帝国とは、民族、言語、宗教、文化、価値観、ライフスタイル等が異なる人々を「一つの共同体」としてまとめ上げる国家体制である。

民族等が異なるため、当然ながら帝国には常に遠心力が働く。

結果、共同体を維持するために政治体制は専制的にならざるを得ない。

絶対権力を持つただ一人の皇帝が、全てを支配する。人民(※国民ではない)は財産権を保障されず、言論の自由も認められない。

それに対し、帝国「主義」とは、経済システムである。

他国の経済の五要素の内、「労働」「需要」「資源」を管理することで、「誰か」の所得を最大化するシステムなのだ。


【経済の五要素】

http://mtdata.jp/20221102-1.jpg


本格的な帝国主義は、やはりイギリスの産業革命が始まりである。

インド産綿製品(キャラコ)が大ブームになったイギリスでは、賃金水準の差(当時のイギリスの人件費はインドの六倍だった)を補うため、様々な発明・技術開発が行われた。

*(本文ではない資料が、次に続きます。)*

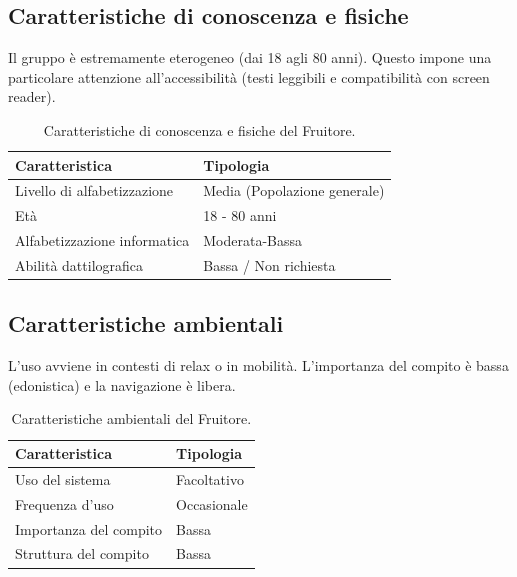 \subsection{Caratteristiche di conoscenza e fisiche}
Il gruppo è estremamente eterogeneo (dai 18 agli 80 anni). Questo impone una particolare attenzione all'accessibilità (testi leggibili e compatibilità con screen reader).

\begin{table}[H]
\centering
\begin{tabular}{|l|l|}
\hline
\textbf{Caratteristica} & \textbf{Tipologia} \\ \hline
Livello di alfabetizzazione & Media (Popolazione generale) \\ \hline
Età & 18 - 80 anni \\ \hline
Alfabetizzazione informatica & Moderata-Bassa \\ \hline
Abilità dattilografica & Bassa / Non richiesta \\ \hline
\end{tabular}
\caption{Caratteristiche di conoscenza e fisiche del Fruitore.}
\label{tab:fruit_conoscenze_fisiche}
\end{table}

\subsection{Caratteristiche ambientali}
L'uso avviene in contesti di relax o in mobilità. L'importanza del compito è bassa (edonistica) e la navigazione è libera.

\begin{table}[H]
\centering
\begin{tabular}{|l|l|}
\hline
\textbf{Caratteristica} & \textbf{Tipologia} \\ \hline
Uso del sistema & Facoltativo \\ \hline
Frequenza d'uso & Occasionale \\ \hline
Importanza del compito & Bassa \\ \hline
Struttura del compito & Bassa \\ \hline
\end{tabular}
\caption{Caratteristiche ambientali del Fruitore.}
\label{tab:fruit_ambientali}
\end{table}

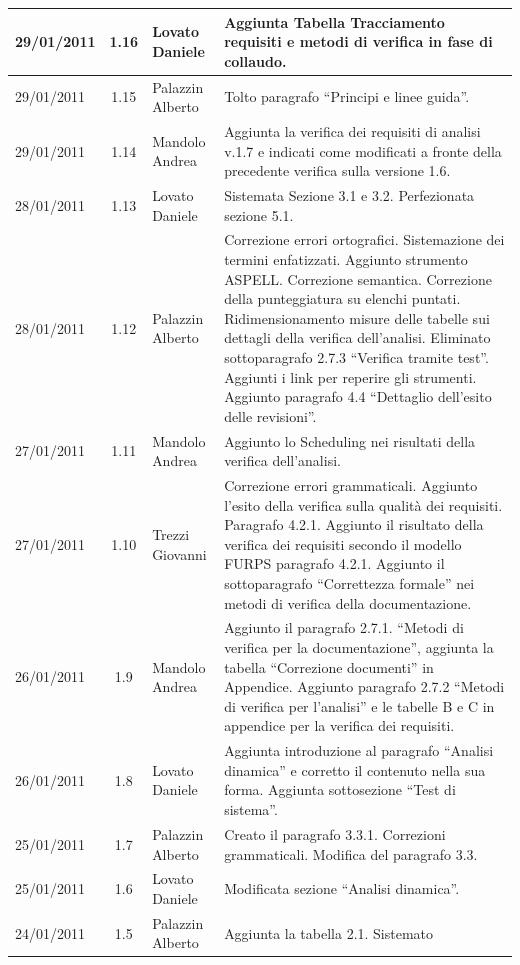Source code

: \begin{longtable}{|p{}|c|p{}|p{}|}
\hline
29/01/2011 & 1.16 & Lovato Daniele & Aggiunta Tabella Tracciamento requisiti e
metodi di verifica in fase di collaudo.\\
\hline
29/01/2011 & 1.15 & Palazzin Alberto & Tolto paragrafo ``Principi e linee
guida''.\\
\hline
29/01/2011 & 1.14 & Mandolo Andrea & Aggiunta la verifica dei requisiti di
analisi v.1.7 e indicati come modificati a fronte della precedente verifica
sulla versione 1.6.\\
\hline
28/01/2011 & 1.13 & Lovato Daniele & Sistemata Sezione 3.1 e 3.2.
Perfezionata sezione 5.1.\\
\hline
28/01/2011 & 1.12 & Palazzin Alberto & Correzione errori ortografici.
Sistemazione dei termini enfatizzati. Aggiunto strumento ASPELL. Correzione
semantica. Correzione della punteggiatura su elenchi puntati.
Ridimensionamento misure delle tabelle sui dettagli della verifica
dell'analisi. Eliminato sottoparagrafo 2.7.3 ``Verifica tramite test''.
Aggiunti i link per reperire gli strumenti. Aggiunto paragrafo 4.4 ``Dettaglio
dell'esito delle revisioni''.\\
\hline
27/01/2011 & 1.11 & Mandolo Andrea & Aggiunto lo Scheduling nei risultati
della verifica dell'analisi.\\
\hline
27/01/2011 & 1.10 & Trezzi Giovanni & Correzione errori grammaticali. Aggiunto
l'esito della verifica sulla qualit\`a dei requisiti. Paragrafo 4.2.1. Aggiunto
il risultato della verifica dei requisiti secondo il modello FURPS paragrafo
4.2.1. Aggiunto il sottoparagrafo ``Correttezza formale'' nei metodi di
verifica della documentazione.\\
\hline
26/01/2011 & 1.9 & Mandolo Andrea & Aggiunto
il paragrafo 2.7.1. ``Metodi di verifica per la documentazione'', aggiunta la
tabella ``Correzione documenti'' in Appendice. Aggiunto paragrafo 2.7.2 ``Metodi
di verifica per l'analisi'' e le tabelle B e C in appendice per la verifica dei requisiti.\\
\hline
26/01/2011 & 1.8 & Lovato Daniele & Aggiunta introduzione al paragrafo
``Analisi dinamica'' e corretto il contenuto nella sua forma. Aggiunta
sottosezione ``Test di sistema''.\\
\hline
25/01/2011 & 1.7 & Palazzin Alberto & Creato il paragrafo 3.3.1. Correzioni
grammaticali. Modifica del paragrafo 3.3.\\
\hline
25/01/2011 & 1.6 & Lovato Daniele & Modificata sezione ``Analisi dinamica''.\\
\hline
24/01/2011 & 1.5 & Palazzin Alberto & Aggiunta la tabella 2.1. Sistemato

\end{longtable}
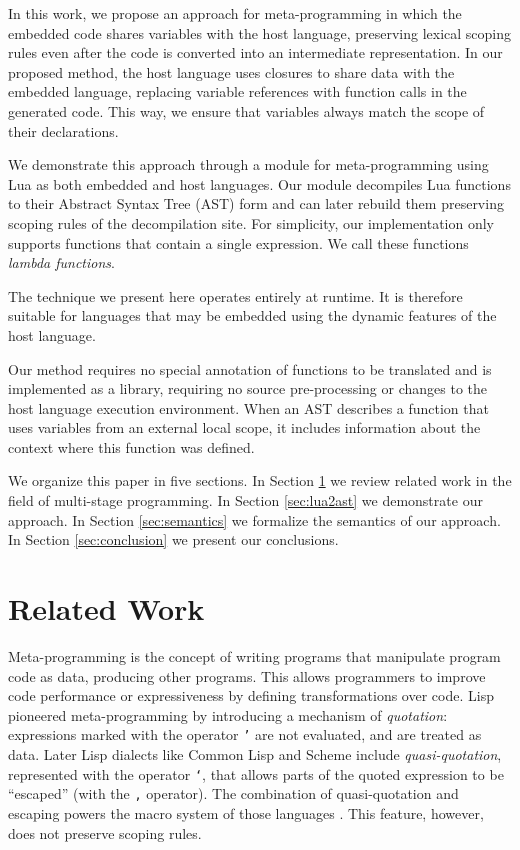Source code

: \documentclass[english]{llncs}
\begin{document}
In this work, we propose an approach for meta-programming
in which the embedded code shares variables with the
host language, preserving lexical scoping rules even after the code is
converted into an intermediate representation.
In our proposed method, the host language uses closures
to share data with the embedded language, replacing variable references
with function calls in the generated code.
This way, we ensure that variables always match the scope of their declarations.

We demonstrate this approach through a module for meta-programming using Lua
as both embedded and host languages.
Our module decompiles Lua functions to their Abstract Syntax Tree (AST) form
and can later rebuild them preserving scoping rules of the decompilation site.
For simplicity, our implementation only supports functions that contain
a single expression.
We call these functions \emph{lambda functions}.

The technique we present here operates entirely at runtime.
It is therefore suitable for languages that may be embedded using
the dynamic features of the host language.

Our method requires no special annotation of functions to be translated and is
implemented as a library, requiring no source pre-processing or changes to
the host language execution environment.
When an AST describes a function that uses variables from an
external local scope, it includes information about the context
where this function was defined.

We organize this paper in five sections.
In Section \ref{sec:related} we review related work in the field
of multi-stage programming.
In Section \ref{sec:lua2ast} we demonstrate our approach.
In Section \ref{sec:semantics} we formalize the semantics of our approach.
In Section \ref{sec:conclusion} we present our conclusions.

\section{Related Work}
\label{sec:related}

Meta-programming is the concept of writing programs that manipulate
program code as data, producing other programs. This allows programmers
to improve code performance or expressiveness by defining transformations over code.
Lisp \cite{McCarthy1960RFS} pioneered meta-programming by introducing
a mechanism of \emph{quotation}: expressions marked with the operator \texttt{'}
are not evaluated, and are treated as data.
Later Lisp dialects like Common Lisp and Scheme include \emph{quasi-quotation},
represented with the operator \texttt{`}, that allows parts of the quoted expression
to be ``escaped'' (with the  \texttt{,} operator). The combination of
quasi-quotation and escaping powers the macro system of those languages \cite{Bawden1999quasiquotation}.
This feature, however, does not preserve scoping rules.
\end{document}
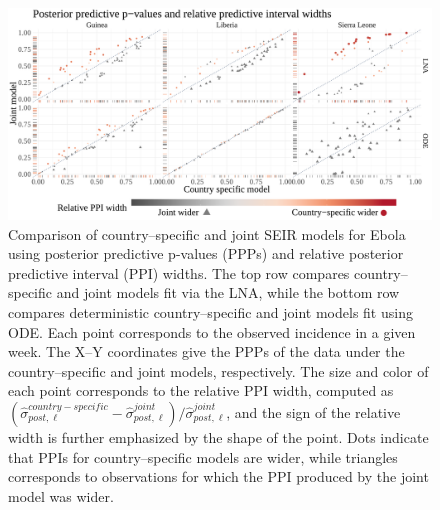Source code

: \begin{figure}[htbp]
	\centering
	\includegraphics[width=0.85\linewidth]{figures/ebola_single_joint_ppicomp}
	\caption[Comparison of country--specific and joint SEIR Ebola models with posterior predictive p-values and relative predictive interval widths.]{Comparison of country--specific and joint SEIR models for Ebola using posterior predictive p-values (PPPs) and relative posterior predictive interval (PPI) widths. The top row compares country--specific and joint models fit via the LNA, while the bottom row compares deterministic country--specific and joint models fit using ODE. Each point corresponds to the observed incidence in a given week. The X--Y coordinates give the PPPs of the data under the country--specific and joint models, respectively. The size and color of each point corresponds to the relative PPI width, computed as $ (\widehat{\sigma}_{post,\ell}^{country-specific} - \widehat{\sigma}_{post,\ell}^{joint})/\widehat{\sigma}_{post,\ell}^{joint} $, and the sign of the relative width is further emphasized by the shape of the point. Dots indicate that PPIs for country--specific models are wider, while triangles corresponds to observations for which the PPI produced by the joint model was wider.}
	\label{fig:ebola_single_joint_ppicomp}
\end{figure}

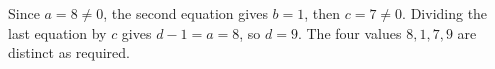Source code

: Since $a=8\ne0$, the second equation gives $b=1$, then $c=7\ne0$. Dividing the last equation by $c$ gives $d-1=a=8$, so $\boxed{d=9}$. The four values $8,1,7,9$ are distinct as required.
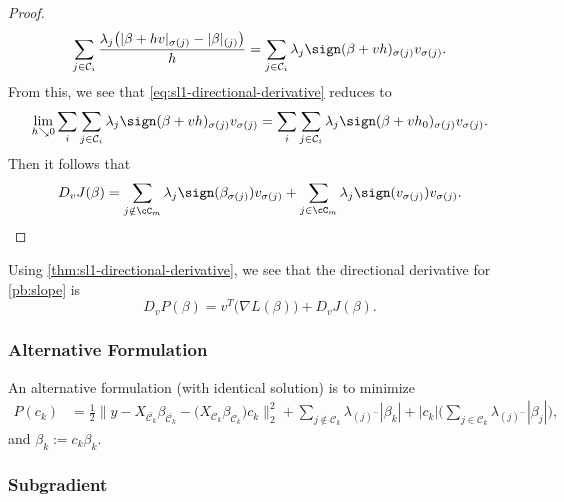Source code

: \begin{proof}
\[    \sum_{j \in \mathcal{C}_i} \frac{\lambda_j\big(|\beta + hv|_{\sigma(j)} - |\beta|_{(j)}\big)}{h}
    = \sum_{j \in \mathcal{C}_i} \lambda_j\sign(\beta + vh)_{\sigma(j)}v_{\sigma(j)}.
  \]
  From this, we see that \eqref{eq:sl1-directional-derivative} reduces to
  \[
    \lim_{h \searrow 0} \sum_i \sum_{j \in \mathcal{C}_i} \lambda_j\sign(\beta + vh)_{\sigma(j)}v_{\sigma(j)}
    = \sum_i \sum_{j \in \mathcal{C}_i} \lambda_j\sign(\beta + vh_0)_{\sigma(j)}v_{\sigma(j)}.
  \]
  Then it follows that
  \begin{equation*}
    D_v J(\beta) = \sum_{j \notin \cC_m} \lambda_j \sign (\beta_{\sigma(j)}) v_{\sigma(j)}
    +
    \sum_{j \in \cC_m} \lambda_j \sign (v_{\sigma(j)}) v_{\sigma(j)}.
  \end{equation*}
\end{proof}

\begin{remark}
  Using \cref{thm:sl1-directional-derivative}, we see that
  the directional derivative for \eqref{pb:slope} is
  \[
    D_v P(\beta) = v^T \big(\nabla L(\beta)\big) + D_v J(\beta).
  \]
\end{remark}

\subsubsection{Alternative Formulation}

An alternative formulation (with identical solution) is to minimize
\[
  \begin{aligned}
    P(c_k) & = \frac{1}{2} \lVert y - X_{\bar{\mathcal{C}_k}} \beta_{\bar{\mathcal{C}_k}} - \big(X_{\mathcal{C}_k} \beta_{\mathcal{C}_k}\big)c_k  \rVert_2^2 + \sum_{j \notin {\mathcal{C}_k}} \lambda_{(j)^-}|\beta_k| + |c_k|\bigg(\sum_{j \in {\mathcal{C}_k}} \lambda_{(j)^- }|\beta_j|\bigg),
  \end{aligned}
\]
and \(\beta_k := c_k\beta_k\).


\subsubsection{Subgradient}

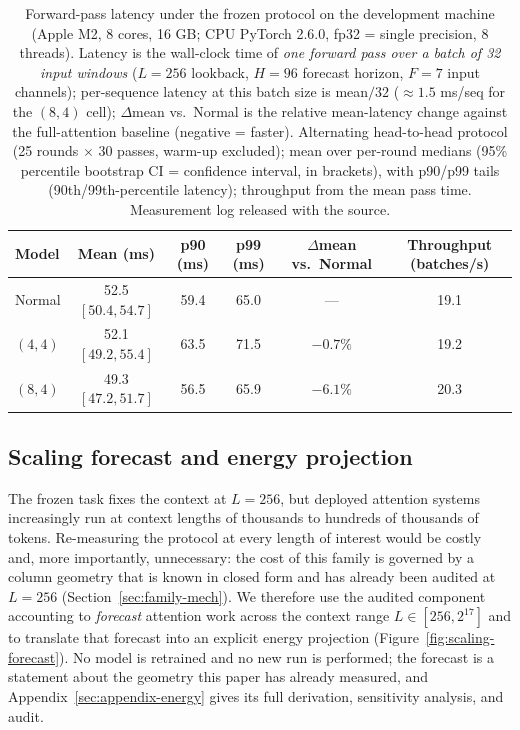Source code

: \begin{table}[t]
\centering
\small
\caption{Forward-pass latency under the frozen protocol on the development
machine (Apple M2, 8 cores, 16 GB; CPU PyTorch 2.6.0, fp32 = single
precision, 8 threads).
Latency is the wall-clock time of \emph{one forward pass over a batch of 32
input windows} ($L{=}256$ lookback, $H{=}96$ forecast horizon, $F{=}7$
input channels); per-sequence latency at this
batch size is mean$/32$ (${\approx}1.5$ ms/seq for the $(8,4)$ cell);
$\Delta$mean vs.\ Normal is the relative mean-latency change against the
full-attention baseline (negative = faster). Alternating
head-to-head protocol (25 rounds $\times$ 30 passes, warm-up excluded);
mean over per-round medians (95\% percentile bootstrap CI = confidence
interval, in brackets), with
p90/p99 tails (90th/99th-percentile latency); throughput from the mean pass time. Measurement log released
with the source.}
\label{tab:speed}
\begin{tabular}{lccccc}
\toprule
Model & Mean (ms) & p90 (ms) & p99 (ms) & $\Delta$mean vs.\ Normal & Throughput (batches/s) \\
\midrule
Normal & 52.5 $[50.4, 54.7]$ & 59.4 & 65.0 & --- & 19.1 \\
$(4,4)$ & 52.1 $[49.2, 55.4]$ & 63.5 & 71.5 & $-0.7\%$ & 19.2 \\
$(8,4)$ & 49.3 $[47.2, 51.7]$ & 56.5 & 65.9 & $-6.1\%$ & 20.3 \\
\bottomrule
\end{tabular}
\end{table}

\subsection{Scaling forecast and energy projection}
\label{sec:forecast}

The frozen task fixes the context at $L{=}256$, but deployed attention
systems increasingly run at context lengths of thousands to hundreds of
thousands of tokens. Re-measuring the protocol at every length of interest
would be costly and, more importantly, unnecessary: the cost of this
family is governed by a column geometry that is known in closed form and
has already been audited at $L{=}256$ (Section~\ref{sec:family-mech}).
We therefore use the audited component accounting to \emph{forecast}
attention work across the context range $L \in [256, 2^{17}]$ and to
translate that forecast into an explicit energy projection
(Figure~\ref{fig:scaling-forecast}). No model is retrained and no new run
is performed; the forecast is a statement about the geometry this paper
has already measured, and Appendix~\ref{sec:appendix-energy} gives its
full derivation, sensitivity analysis, and audit.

製造工程が機械化、自動化され、イギリスの綿産業の生産性は数百倍になり、単位労働コストは下がった。

結果的に、イギリス産綿製品は、本家本元のインド産よりも安くなってしまった。しかも「インド市場」においても、イギリス産の方が安価になったのだ。

もちろん、イギリスで綿花は生産できない。結果、

1.インドで綿花を生産させ、イギリスに運ぶ

2.イギリスで綿製品を生産する

3.イギリス産綿製品をインド市場で販売する

という、インドからの所得収奪システム、すなわち「帝国主義」が成立した。

それまで綿布産業で繁栄を極めていたインドのダッカ、スラート、ムルシダバードなどの街は貧困化の一途をたどり、当時のイギリスのインド総督が、

「この窮乏たるや商業史上にほとんど類例を見ない。木綿布工たちの骨はインドの平原を白くしている」と嘆くに至った。